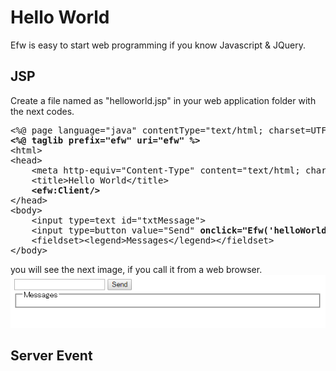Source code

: <H1>Hello World</H1>

Efw is easy to start web programming if you know Javascript & JQuery.

<h2>JSP</h2>
Create a file named as "helloworld.jsp" in your web application folder with the next codes.
<pre>
&lt;%@ page language=&quot;java&quot; contentType=&quot;text/html; charset=UTF-8&quot; pageEncoding=&quot;UTF-8&quot;%&gt;
<b>&lt;%@ taglib prefix=&quot;efw&quot; uri=&quot;efw&quot; %&gt;</b>
&lt;html&gt;
&lt;head&gt;
	&lt;meta http-equiv=&quot;Content-Type&quot; content=&quot;text/html; charset=UTF-8&quot;&gt;
	&lt;title&gt;Hello World&lt;/title&gt;
	<b>&lt;efw:Client/&gt;</b>
&lt;/head&gt;
&lt;body&gt;
	&lt;input type=text id=&quot;txtMessage&quot;&gt;
	&lt;input type=button value=&quot;Send&quot; <b>onclick="Efw('helloWorld_sendMessage')"&gt;</b>
	&lt;fieldset&gt;&lt;legend&gt;Messages&lt;/legend&gt;&lt;/fieldset&gt;
&lt;/body&gt;
</pre>

you will see the next image, if you call it from a web browser.<br>
<img src="hello_world_jsp1.png">
<h2>Server Event</h2>


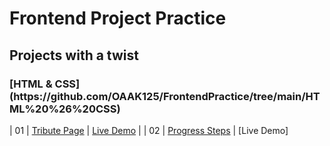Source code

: # Frontend Project Practice 
<h2>Projects with a twist  </h2>
<h3> [HTML & CSS](https://github.com/OAAK125/FrontendPractice/tree/main/HTML%20%26%20CSS)</h3>
                                                                   
| 01  | [Tribute Page](https://github.com/bradtraversy/50projects50days/tree/master/expanding-cards)                             | [Live Demo](https://50projects50days.com/projects/expanding-cards/)               |
| 02  | [Progress Steps](https://github.com/bradtraversy/50projects50days/tree/master/progress-steps)                               | [Live Demo]
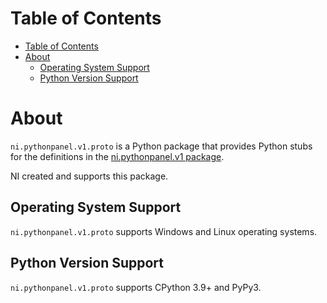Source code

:# Table of Contents

- [Table of Contents](#table-of-contents)
- [About](#about)
  - [Operating System Support](#operating-system-support)
  - [Python Version Support](#python-version-support)

# About

`ni.pythonpanel.v1.proto` is a Python package that provides Python stubs for the definitions in the [ni.pythonpanel.v1 package](https://github.com/ni/ni-apis).

NI created and supports this package.

## Operating System Support

`ni.pythonpanel.v1.proto` supports Windows and Linux operating systems.

## Python Version Support

`ni.pythonpanel.v1.proto` supports CPython 3.9+ and PyPy3.
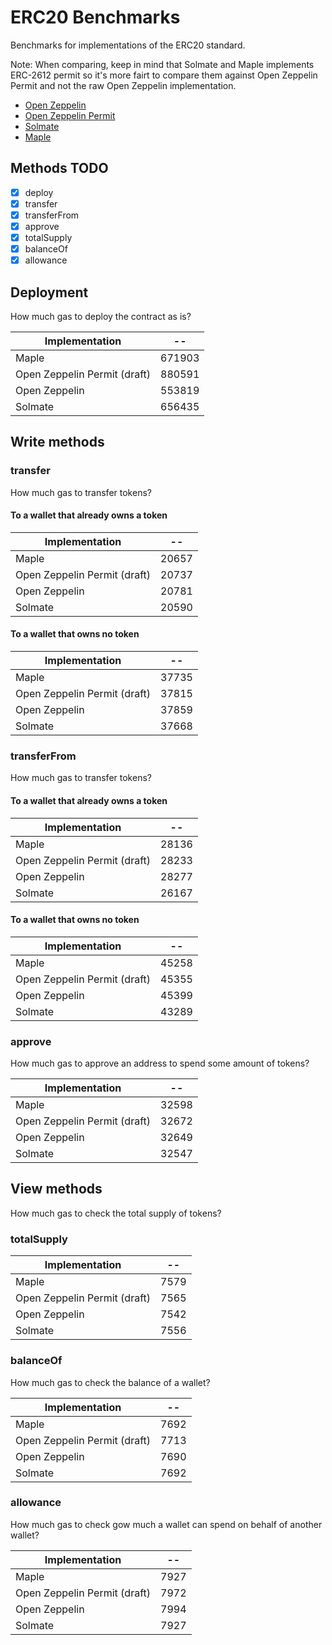 # ERC20 Benchmarks

Benchmarks for implementations of the ERC20 standard.

Note: When comparing, keep in mind that Solmate and Maple implements ERC-2612 permit so it's more fairt to compare them against Open Zeppelin Permit and not the raw Open Zeppelin implementation.

- [Open Zeppelin](https://github.com/OpenZeppelin/openzeppelin-contracts)
- [Open Zeppelin Permit](https://github.com/OpenZeppelin/openzeppelin-contracts)
- [Solmate](https://github.com/rari-capital/solmate)
- [Maple](https://github.com/maple-labs/erc20)

## Methods TODO

- [x] deploy
- [x] transfer
- [x] transferFrom
- [x] approve
- [x] totalSupply
- [x] balanceOf
- [x] allowance

## Deployment

How much gas to deploy the contract as is?

<!-- Start deploy Table -->
|       Implementation       |  --  |
|----------------------------|------|
|            Maple           |671903|
|Open Zeppelin Permit (draft)|880591|
|        Open Zeppelin       |553819|
|           Solmate          |656435|
<!-- End deploy Table -->

## Write methods

### transfer

How much gas to transfer tokens?

#### To a wallet that already owns a token

<!-- Start transferToOwner Table -->
|       Implementation       |  -- |
|----------------------------|-----|
|            Maple           |20657|
|Open Zeppelin Permit (draft)|20737|
|        Open Zeppelin       |20781|
|           Solmate          |20590|
<!-- End transferToOwner Table -->

#### To a wallet that owns no token

<!-- Start transferToNonOwner Table -->
|       Implementation       |  -- |
|----------------------------|-----|
|            Maple           |37735|
|Open Zeppelin Permit (draft)|37815|
|        Open Zeppelin       |37859|
|           Solmate          |37668|
<!-- End transferToNonOwner Table -->

### transferFrom

How much gas to transfer tokens?

#### To a wallet that already owns a token

<!-- Start transferFromToOwner Table -->
|       Implementation       |  -- |
|----------------------------|-----|
|            Maple           |28136|
|Open Zeppelin Permit (draft)|28233|
|        Open Zeppelin       |28277|
|           Solmate          |26167|
<!-- End transferFromToOwner Table -->

#### To a wallet that owns no token

<!-- Start transferFromToNonOwner Table -->
|       Implementation       |  -- |
|----------------------------|-----|
|            Maple           |45258|
|Open Zeppelin Permit (draft)|45355|
|        Open Zeppelin       |45399|
|           Solmate          |43289|
<!-- End transferFromToNonOwner Table -->

### approve

How much gas to approve an address to spend some amount of tokens?

<!-- Start approve Table -->
|       Implementation       |  -- |
|----------------------------|-----|
|            Maple           |32598|
|Open Zeppelin Permit (draft)|32672|
|        Open Zeppelin       |32649|
|           Solmate          |32547|
<!-- End approve Table -->

## View methods

How much gas to check the total supply of tokens?

### totalSupply

<!-- Start totalSupply Table -->
|       Implementation       | -- |
|----------------------------|----|
|            Maple           |7579|
|Open Zeppelin Permit (draft)|7565|
|        Open Zeppelin       |7542|
|           Solmate          |7556|
<!-- End totalSupply Table -->

### balanceOf

How much gas to check the balance of a wallet?

<!-- Start balanceOf Table -->
|       Implementation       | -- |
|----------------------------|----|
|            Maple           |7692|
|Open Zeppelin Permit (draft)|7713|
|        Open Zeppelin       |7690|
|           Solmate          |7692|
<!-- End balanceOf Table -->

### allowance

How much gas to check gow much a wallet can spend on behalf of another wallet?

<!-- Start allowance Table -->
|       Implementation       | -- |
|----------------------------|----|
|            Maple           |7927|
|Open Zeppelin Permit (draft)|7972|
|        Open Zeppelin       |7994|
|           Solmate          |7927|
<!-- End allowance Table -->
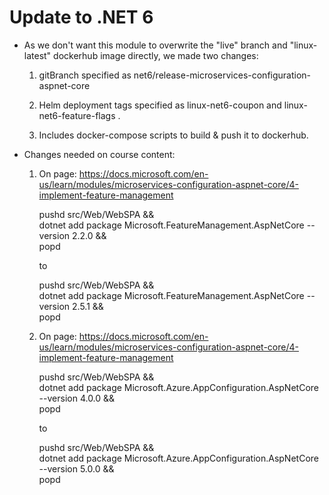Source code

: # Update to .NET 6 


- As we don't want this module to overwrite the "live" branch and "linux-latest" dockerhub image directly, we made two changes:

    1. gitBranch specified as net6/release-microservices-configuration-aspnet-core

    2. Helm deployment tags specified as linux-net6-coupon and linux-net6-feature-flags . 

    3. Includes docker-compose scripts to build & push it to dockerhub.


- Changes needed on course content:

    1. On page: https://docs.microsoft.com/en-us/learn/modules/microservices-configuration-aspnet-core/4-implement-feature-management

        pushd src/Web/WebSPA && \
            dotnet add package Microsoft.FeatureManagement.AspNetCore --version 2.2.0 && \
            popd
            
        to
            
        pushd src/Web/WebSPA && \
            dotnet add package Microsoft.FeatureManagement.AspNetCore --version 2.5.1 && \
            popd
            


    2. On page: https://docs.microsoft.com/en-us/learn/modules/microservices-configuration-aspnet-core/4-implement-feature-management

        pushd src/Web/WebSPA && \
            dotnet add package Microsoft.Azure.AppConfiguration.AspNetCore --version 4.0.0 && \
            popd
            
        to
            
        pushd src/Web/WebSPA && \
            dotnet add package Microsoft.Azure.AppConfiguration.AspNetCore --version 5.0.0 && \
            popd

====

**What you will do**
Restate, line by line and word for word, everything from the top of the material through the line that contains "<h3> [HTML &". Leave pictures out.

**Problem solution**
Source code

: <H1>Hello World</H1>

Efw is easy to start web programming if you know Javascript & JQuery.

<h2>JSP</h2>
Create a file named as "helloworld.jsp" in your web application folder with the next codes.
<pre>
&lt;%@ page language=&quot;java&quot; contentType=&quot;text/html; charset=UTF-8&quot; pageEncoding=&quot;UTF-8&quot;%&gt;
<b>&lt;%@ taglib prefix=&quot;efw&quot; uri=&quot;efw&quot; %&gt;</b>
&lt;html&gt;
&lt;head&gt;
	&lt;meta http-equiv=&quot;Content-Type&quot; content=&quot;text/html; charset=UTF-8&quot;&gt;
	&lt;title&gt;Hello World&lt;/title&gt;
	<b>&lt;efw:Client/&gt;</b>
&lt;/head&gt;
&lt;body&gt;
	&lt;input type=text id=&quot;txtMessage&quot;&gt;
	&lt;input type=button value=&quot;Send&quot; <b>onclick="Efw('helloWorld_sendMessage')"&gt;</b>
	&lt;fieldset&gt;&lt;legend&gt;Messages&lt;/legend&gt;&lt;/fieldset&gt;
&lt;/body&gt;
</pre>

you will see the next image, if you call it from a web browser.<br>
<img src="hello_world_jsp1.png">
<h2>Server Event</h2>


Source code

: # Frontend Project Practice 
<h2>Projects with a twist  </h2>
<h3> [HTML & CSS](https://github.com/OAAK125/FrontendPractice/tree/main/HTML%20%26%20CSS)</h3>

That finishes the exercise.